Monday, May 10, 2004



Chain of command

Seymour Hersh's latest article in the New Yorker focuses on the failures in the chain of command that allowed Abu Ghraib to happen. There's a section on Rumsfeld's management of the Pentagon, and a description of another series of photos showing the use of army dogs on a naked and helpless prisoner. There's some stuff about command of the prison being turned over to military intelligence, and the way their use of unmarked uniforms (used to disorient prisoners and depersonalise the process) blurred the chain of command.
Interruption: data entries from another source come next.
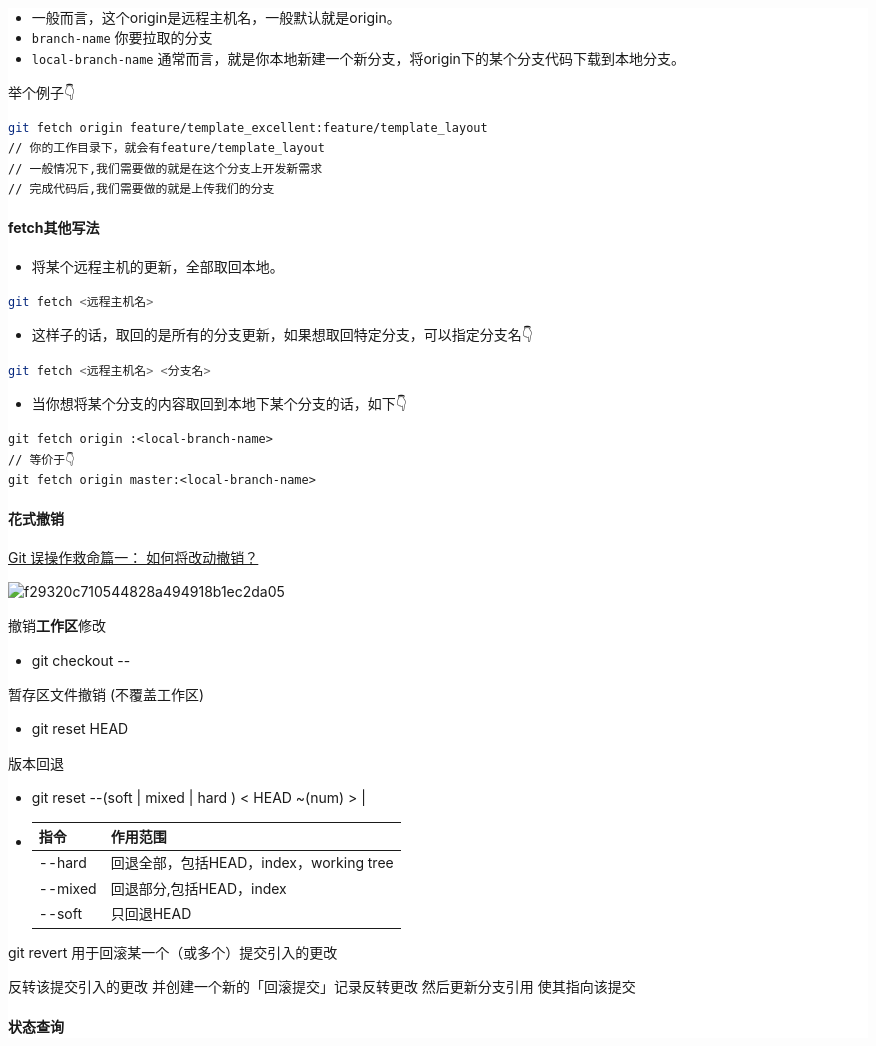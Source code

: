 - 一般而言，这个origin是远程主机名，一般默认就是origin。
- `branch-name` 你要拉取的分支
- `local-branch-name` 通常而言，就是你本地新建一个新分支，将origin下的某个分支代码下载到本地分支。

举个例子👇

```bash
git fetch origin feature/template_excellent:feature/template_layout
// 你的工作目录下，就会有feature/template_layout
// 一般情况下,我们需要做的就是在这个分支上开发新需求
// 完成代码后,我们需要做的就是上传我们的分支
```

#### fetch其他写法

- 将某个远程主机的更新，全部取回本地。

```bash
git fetch <远程主机名> 
```

- 这样子的话，取回的是所有的分支更新，如果想取回特定分支，可以指定分支名👇

```bash
git fetch <远程主机名> <分支名>
```

- 当你想将某个分支的内容取回到本地下某个分支的话，如下👇

```
git fetch origin :<local-branch-name>
// 等价于👇
git fetch origin master:<local-branch-name>
```

#### 花式撤销

[Git 误操作救命篇一： 如何将改动撤销？](https://zhuanlan.zhihu.com/p/42929114)

![f29320c710544828a494918b1ec2da05](https://s2.loli.net/2022/07/29/ZHWKpXxPiLJ5vwY.png)

撤销**工作区**修改

- git checkout --  

暂存区文件撤销 (不覆盖工作区)

- git reset HEAD 

版本回退

- git reset --(soft | mixed | hard )  < HEAD ~(num) > |  

- | 指令    | 作用范围                                |
  | ------- | --------------------------------------- |
  | --hard  | 回退全部，包括HEAD，index，working tree |
  | --mixed | 回退部分,包括HEAD，index                |
  | --soft  | 只回退HEAD                              |

git revert  用于回滚某一个（或多个）提交引入的更改

反转该提交引入的更改 并创建一个新的「回滚提交」记录反转更改 然后更新分支引用 使其指向该提交

#### 状态查询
And there's an example of what should have happened when interogators requested that prisoners be "softened up":

Not everybody went along. A company captain in a military-police unit in Baghdad told me last week that he was approached by a junior intelligence officer who requested that his M.P.s keep a group of detainees awake around the clock until they began talking. "I said, ‘No, we will not do that,’" the captain said. "The M.I. commander comes to me and says, ‘What is the problem? We’re stressed, and all we are asking you to do is to keep them awake.’ I ask, ‘How? You’ve received training on that, but my soldiers don’t know how to do it. And when you ask an eighteen-year-old kid to keep someone awake, and he doesn’t know how to do it, he’s going to get creative.’" The M.I. officer took the request to the captain’s commander, but, the captain said, "he backed me up.

"It’s all about people. The M.P.s at Abu Ghraib were failed by their commanders - both low-ranking and high," the captain said. "The system is broken - no doubt about it. But the Army is made up of people, and we’ve got to depend on them to do the right thing."